Below are entries with pictures in them. Output exactly the lines starting at the line with "unbiasedness of the" and ending at the line with "pulse width, $G$", both included, but not the pictures.

────────────────────────────────────────

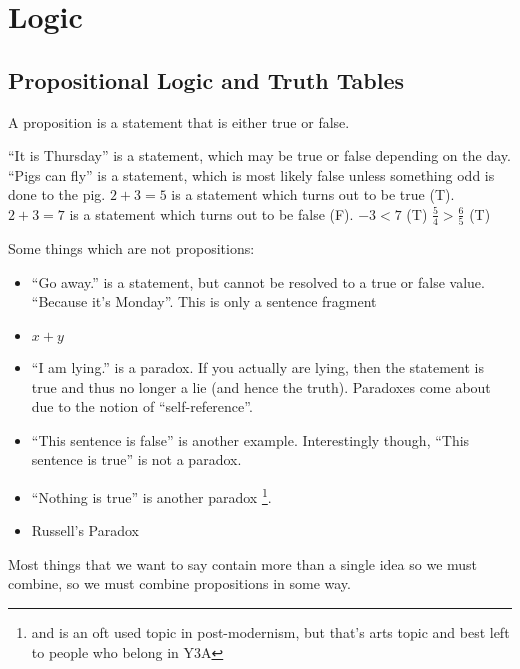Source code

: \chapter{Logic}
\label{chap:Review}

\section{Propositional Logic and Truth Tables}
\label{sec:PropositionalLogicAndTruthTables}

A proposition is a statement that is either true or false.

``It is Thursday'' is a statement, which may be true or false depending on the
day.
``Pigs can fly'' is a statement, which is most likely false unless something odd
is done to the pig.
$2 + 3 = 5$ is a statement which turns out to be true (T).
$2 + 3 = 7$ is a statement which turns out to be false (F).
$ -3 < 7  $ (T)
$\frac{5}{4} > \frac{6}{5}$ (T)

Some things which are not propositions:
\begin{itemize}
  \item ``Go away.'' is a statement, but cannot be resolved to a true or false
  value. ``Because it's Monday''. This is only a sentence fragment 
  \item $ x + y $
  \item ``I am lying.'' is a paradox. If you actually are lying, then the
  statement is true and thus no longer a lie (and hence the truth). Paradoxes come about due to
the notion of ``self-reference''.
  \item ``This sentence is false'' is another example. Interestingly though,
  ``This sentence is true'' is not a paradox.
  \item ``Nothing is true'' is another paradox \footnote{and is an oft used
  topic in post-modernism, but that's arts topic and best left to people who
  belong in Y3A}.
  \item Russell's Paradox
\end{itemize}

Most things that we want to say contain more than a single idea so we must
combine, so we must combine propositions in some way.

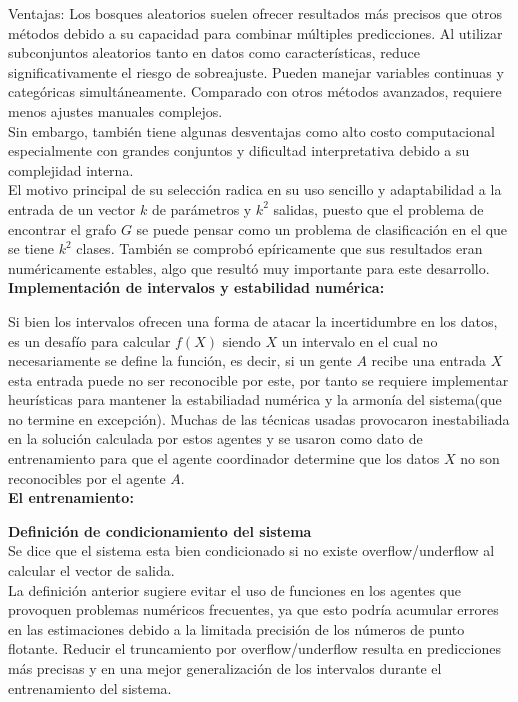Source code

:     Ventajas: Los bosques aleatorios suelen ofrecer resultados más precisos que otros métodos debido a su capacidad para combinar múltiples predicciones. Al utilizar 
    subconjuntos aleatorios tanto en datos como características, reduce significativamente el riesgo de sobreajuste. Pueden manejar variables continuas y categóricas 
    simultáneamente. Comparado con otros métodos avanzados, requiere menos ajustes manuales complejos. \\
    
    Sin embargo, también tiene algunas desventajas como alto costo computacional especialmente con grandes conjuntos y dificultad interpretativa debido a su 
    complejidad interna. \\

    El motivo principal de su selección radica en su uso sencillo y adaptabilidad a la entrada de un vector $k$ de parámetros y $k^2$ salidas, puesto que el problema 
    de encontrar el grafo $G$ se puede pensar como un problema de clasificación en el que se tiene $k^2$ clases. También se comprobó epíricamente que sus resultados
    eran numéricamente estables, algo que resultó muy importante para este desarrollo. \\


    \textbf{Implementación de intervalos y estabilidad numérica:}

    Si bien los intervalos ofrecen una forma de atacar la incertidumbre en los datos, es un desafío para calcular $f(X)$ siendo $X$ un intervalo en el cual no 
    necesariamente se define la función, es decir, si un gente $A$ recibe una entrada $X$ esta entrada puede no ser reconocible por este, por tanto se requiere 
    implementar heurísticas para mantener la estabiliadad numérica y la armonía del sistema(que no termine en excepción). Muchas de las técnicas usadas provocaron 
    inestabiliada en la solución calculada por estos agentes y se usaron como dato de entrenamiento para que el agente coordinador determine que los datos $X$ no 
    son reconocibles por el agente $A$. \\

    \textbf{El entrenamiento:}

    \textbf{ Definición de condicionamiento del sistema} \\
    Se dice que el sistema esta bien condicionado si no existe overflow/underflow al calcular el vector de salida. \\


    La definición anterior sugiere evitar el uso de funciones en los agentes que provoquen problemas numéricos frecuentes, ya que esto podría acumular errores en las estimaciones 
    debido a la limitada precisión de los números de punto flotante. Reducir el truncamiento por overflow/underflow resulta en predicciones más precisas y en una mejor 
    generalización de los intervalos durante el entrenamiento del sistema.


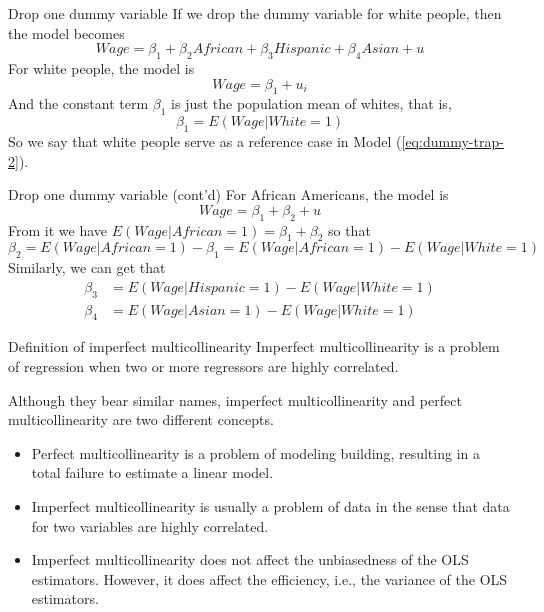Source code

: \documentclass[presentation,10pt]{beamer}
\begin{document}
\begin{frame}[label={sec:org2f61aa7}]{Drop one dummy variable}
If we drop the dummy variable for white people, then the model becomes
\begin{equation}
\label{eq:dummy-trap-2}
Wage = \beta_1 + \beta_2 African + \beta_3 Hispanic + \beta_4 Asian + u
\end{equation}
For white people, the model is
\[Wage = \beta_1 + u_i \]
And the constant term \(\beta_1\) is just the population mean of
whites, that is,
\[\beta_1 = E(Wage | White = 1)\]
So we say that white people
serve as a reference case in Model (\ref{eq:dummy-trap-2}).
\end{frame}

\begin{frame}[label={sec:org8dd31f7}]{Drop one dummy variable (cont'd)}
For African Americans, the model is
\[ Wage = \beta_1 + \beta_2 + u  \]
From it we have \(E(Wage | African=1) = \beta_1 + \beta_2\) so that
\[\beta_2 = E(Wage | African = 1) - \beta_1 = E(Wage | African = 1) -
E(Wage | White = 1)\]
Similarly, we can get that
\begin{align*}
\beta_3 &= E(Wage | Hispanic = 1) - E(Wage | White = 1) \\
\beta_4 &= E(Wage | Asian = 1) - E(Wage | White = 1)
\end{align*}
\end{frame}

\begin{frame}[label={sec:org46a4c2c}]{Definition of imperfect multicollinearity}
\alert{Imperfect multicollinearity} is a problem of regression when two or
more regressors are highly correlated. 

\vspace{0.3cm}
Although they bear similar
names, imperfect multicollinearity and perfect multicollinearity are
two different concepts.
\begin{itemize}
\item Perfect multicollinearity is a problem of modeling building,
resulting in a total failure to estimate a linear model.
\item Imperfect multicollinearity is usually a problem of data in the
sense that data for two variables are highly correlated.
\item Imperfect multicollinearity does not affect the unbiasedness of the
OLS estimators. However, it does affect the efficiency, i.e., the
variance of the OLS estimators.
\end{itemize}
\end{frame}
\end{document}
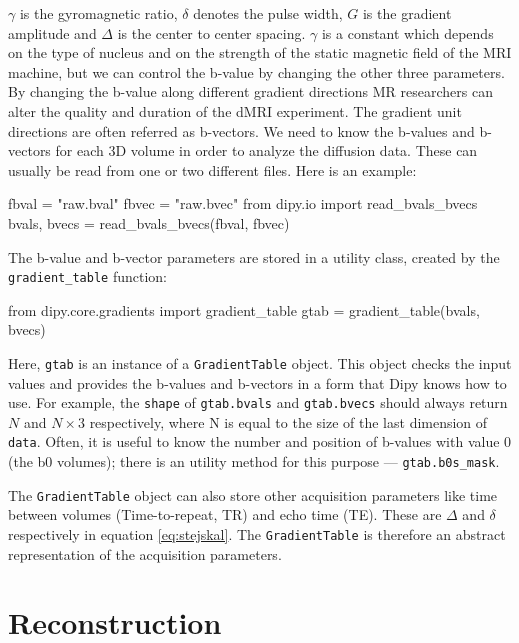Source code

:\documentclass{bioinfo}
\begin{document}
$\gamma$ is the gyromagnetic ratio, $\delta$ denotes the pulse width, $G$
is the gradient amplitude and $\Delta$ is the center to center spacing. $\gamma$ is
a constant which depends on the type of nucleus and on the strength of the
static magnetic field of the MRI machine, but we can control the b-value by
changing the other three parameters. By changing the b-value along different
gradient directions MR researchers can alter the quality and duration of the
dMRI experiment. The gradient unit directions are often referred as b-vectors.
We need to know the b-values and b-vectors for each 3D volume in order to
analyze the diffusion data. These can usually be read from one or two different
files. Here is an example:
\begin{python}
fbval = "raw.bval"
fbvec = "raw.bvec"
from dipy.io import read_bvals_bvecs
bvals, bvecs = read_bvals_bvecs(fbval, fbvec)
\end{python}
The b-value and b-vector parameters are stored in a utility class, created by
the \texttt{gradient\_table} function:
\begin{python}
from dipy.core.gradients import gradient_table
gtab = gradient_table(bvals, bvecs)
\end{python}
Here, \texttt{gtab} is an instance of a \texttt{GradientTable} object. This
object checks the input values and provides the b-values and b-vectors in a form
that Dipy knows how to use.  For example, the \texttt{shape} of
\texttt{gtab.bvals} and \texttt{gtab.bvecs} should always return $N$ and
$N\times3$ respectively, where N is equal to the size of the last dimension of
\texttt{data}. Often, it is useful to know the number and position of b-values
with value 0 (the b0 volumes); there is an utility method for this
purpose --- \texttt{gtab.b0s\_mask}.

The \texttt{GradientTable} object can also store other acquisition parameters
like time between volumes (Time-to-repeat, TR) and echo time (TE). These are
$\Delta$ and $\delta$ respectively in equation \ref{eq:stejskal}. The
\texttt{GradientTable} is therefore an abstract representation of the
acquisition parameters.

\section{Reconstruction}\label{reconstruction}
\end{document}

────────────────────────────────────────

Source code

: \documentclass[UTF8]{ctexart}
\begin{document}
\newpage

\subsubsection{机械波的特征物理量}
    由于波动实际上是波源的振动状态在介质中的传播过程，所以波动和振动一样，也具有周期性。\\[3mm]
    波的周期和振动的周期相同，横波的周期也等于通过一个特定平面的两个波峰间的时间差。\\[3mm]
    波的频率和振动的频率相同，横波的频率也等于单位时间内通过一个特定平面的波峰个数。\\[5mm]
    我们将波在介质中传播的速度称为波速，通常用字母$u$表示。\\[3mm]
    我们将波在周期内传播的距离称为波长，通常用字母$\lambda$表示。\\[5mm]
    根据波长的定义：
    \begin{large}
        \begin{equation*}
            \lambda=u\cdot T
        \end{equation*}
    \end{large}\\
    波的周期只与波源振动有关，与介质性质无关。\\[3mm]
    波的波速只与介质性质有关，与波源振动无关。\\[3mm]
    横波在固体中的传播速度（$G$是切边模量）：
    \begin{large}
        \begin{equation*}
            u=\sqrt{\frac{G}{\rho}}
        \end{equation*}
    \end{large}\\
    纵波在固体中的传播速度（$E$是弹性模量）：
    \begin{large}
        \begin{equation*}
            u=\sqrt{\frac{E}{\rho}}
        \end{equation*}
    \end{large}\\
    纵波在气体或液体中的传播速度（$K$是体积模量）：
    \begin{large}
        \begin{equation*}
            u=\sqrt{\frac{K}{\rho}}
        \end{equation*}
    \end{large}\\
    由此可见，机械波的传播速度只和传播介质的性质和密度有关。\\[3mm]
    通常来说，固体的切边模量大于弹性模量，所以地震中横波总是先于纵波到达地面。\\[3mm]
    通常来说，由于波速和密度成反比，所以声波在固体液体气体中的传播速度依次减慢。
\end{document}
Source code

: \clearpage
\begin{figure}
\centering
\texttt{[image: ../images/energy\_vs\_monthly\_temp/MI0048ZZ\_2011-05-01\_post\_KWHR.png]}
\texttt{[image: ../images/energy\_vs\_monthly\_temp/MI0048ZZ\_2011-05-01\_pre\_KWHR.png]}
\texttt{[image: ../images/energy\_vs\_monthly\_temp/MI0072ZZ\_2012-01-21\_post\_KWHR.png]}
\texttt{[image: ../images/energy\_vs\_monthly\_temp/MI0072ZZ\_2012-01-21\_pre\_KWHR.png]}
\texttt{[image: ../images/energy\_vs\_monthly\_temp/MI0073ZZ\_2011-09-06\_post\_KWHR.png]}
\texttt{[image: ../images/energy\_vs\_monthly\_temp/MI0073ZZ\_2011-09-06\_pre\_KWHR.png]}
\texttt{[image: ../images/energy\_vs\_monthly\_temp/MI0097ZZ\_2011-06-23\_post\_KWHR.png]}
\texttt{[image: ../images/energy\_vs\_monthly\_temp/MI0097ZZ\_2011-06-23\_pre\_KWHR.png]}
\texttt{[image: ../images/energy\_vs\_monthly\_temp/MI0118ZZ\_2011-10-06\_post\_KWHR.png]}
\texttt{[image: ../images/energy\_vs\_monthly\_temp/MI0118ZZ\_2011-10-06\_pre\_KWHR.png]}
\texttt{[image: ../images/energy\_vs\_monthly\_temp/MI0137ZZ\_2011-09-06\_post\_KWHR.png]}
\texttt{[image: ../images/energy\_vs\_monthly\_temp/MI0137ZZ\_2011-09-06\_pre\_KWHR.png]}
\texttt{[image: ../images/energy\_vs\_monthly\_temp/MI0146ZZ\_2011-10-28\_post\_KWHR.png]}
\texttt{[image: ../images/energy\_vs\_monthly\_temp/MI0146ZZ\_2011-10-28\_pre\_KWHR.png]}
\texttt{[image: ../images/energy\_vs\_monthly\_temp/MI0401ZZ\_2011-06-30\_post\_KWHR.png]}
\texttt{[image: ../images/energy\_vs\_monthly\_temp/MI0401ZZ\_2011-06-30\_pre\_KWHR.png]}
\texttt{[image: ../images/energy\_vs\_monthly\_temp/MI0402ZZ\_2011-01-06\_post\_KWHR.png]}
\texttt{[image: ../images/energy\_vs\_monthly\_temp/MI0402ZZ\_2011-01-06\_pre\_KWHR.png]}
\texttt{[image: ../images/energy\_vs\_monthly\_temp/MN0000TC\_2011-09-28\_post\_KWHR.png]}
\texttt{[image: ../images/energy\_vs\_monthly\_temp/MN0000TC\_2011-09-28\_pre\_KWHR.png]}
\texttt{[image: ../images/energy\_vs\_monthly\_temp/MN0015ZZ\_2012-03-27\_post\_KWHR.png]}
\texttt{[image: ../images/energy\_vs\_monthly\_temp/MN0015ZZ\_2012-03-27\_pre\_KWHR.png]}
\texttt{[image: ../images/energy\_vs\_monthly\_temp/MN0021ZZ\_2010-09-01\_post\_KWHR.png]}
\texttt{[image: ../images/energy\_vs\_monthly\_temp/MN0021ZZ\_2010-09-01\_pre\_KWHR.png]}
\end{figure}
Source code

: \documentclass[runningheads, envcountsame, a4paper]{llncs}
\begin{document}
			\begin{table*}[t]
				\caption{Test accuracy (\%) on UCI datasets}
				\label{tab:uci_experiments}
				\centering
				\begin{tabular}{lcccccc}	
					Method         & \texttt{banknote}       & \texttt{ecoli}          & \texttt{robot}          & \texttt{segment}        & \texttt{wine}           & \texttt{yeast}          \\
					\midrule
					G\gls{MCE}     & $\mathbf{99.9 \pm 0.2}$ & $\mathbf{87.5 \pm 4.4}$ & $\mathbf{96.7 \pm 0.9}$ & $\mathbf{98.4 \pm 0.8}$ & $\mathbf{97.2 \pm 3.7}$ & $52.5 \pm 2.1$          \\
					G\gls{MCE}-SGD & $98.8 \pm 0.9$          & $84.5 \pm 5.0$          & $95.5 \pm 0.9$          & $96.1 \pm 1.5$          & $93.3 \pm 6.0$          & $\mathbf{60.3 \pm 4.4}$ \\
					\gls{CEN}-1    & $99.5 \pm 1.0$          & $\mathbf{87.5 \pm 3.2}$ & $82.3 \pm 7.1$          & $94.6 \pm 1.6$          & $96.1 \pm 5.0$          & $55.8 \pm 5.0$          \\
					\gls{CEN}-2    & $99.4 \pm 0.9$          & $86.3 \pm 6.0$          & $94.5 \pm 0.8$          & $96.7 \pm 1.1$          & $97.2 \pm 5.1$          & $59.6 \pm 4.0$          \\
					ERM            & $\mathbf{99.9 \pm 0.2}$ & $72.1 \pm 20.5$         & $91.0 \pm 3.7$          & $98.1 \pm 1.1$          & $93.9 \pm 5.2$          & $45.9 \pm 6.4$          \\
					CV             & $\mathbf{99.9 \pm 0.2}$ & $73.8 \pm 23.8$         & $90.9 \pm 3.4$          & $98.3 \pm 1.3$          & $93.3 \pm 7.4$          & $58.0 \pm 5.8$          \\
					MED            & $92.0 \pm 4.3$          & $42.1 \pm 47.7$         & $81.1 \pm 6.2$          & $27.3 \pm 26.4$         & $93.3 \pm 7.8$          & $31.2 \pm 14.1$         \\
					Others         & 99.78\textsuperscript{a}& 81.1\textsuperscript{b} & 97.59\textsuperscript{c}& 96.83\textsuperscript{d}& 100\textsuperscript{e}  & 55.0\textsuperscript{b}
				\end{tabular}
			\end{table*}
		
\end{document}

────────────────────────────────────────

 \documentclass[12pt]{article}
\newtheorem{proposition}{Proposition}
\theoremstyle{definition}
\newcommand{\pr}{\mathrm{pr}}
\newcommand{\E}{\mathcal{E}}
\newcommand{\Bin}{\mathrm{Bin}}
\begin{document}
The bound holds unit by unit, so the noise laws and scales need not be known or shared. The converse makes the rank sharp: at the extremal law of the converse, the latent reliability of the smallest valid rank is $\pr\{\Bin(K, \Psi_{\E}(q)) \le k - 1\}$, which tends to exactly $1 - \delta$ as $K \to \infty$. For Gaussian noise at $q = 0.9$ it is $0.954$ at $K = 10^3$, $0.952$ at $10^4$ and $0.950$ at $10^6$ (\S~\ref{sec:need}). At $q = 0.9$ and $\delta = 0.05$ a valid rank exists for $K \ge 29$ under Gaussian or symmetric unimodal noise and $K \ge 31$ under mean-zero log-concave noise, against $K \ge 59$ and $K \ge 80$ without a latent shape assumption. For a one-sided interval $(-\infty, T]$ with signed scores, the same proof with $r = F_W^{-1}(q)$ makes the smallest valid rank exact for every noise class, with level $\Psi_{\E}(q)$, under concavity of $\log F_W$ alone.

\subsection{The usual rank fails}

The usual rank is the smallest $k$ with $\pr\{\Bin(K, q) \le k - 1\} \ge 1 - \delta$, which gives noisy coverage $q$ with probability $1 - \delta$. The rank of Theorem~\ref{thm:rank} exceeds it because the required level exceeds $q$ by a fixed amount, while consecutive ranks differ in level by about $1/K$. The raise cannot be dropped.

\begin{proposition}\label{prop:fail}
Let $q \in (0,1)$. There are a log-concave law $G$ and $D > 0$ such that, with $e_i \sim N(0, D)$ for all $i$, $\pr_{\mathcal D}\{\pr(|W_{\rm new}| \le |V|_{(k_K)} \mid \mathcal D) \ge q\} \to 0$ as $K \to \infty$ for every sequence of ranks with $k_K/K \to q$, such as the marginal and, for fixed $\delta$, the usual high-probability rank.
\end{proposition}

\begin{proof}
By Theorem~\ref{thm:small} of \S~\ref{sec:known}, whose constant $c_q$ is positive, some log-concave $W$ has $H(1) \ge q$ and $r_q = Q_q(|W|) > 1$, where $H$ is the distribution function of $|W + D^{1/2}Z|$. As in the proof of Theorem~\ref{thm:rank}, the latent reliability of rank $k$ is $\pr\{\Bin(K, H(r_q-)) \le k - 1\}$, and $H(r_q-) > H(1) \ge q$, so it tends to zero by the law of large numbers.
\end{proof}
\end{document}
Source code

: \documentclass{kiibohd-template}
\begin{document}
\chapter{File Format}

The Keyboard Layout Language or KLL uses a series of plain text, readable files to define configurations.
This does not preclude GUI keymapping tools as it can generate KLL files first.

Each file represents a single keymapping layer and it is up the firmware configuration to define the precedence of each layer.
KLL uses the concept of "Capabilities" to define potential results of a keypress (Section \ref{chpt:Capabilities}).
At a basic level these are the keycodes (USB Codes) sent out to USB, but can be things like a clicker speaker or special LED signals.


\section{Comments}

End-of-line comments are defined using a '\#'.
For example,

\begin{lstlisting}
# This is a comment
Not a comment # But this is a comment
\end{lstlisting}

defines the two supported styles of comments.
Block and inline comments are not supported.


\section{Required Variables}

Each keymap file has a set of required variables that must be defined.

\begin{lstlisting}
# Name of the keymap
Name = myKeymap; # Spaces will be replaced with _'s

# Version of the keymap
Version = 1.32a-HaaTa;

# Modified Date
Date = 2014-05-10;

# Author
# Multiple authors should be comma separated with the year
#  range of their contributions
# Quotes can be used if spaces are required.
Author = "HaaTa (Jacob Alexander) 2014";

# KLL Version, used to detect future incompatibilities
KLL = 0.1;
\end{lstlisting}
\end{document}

────────────────────────────────────────

RESULT OF THE TASK =>
\item Imperfect multicollinearity does not affect the unbiasedness of the
OLS estimators. However, it does affect the efficiency, i.e., the
variance of the OLS estimators.
\end{itemize}
\end{frame}
\end{document}
Source code

:\documentclass{bioinfo}
\begin{document}
$\gamma$ is the gyromagnetic ratio, $\delta$ denotes the pulse width, $G$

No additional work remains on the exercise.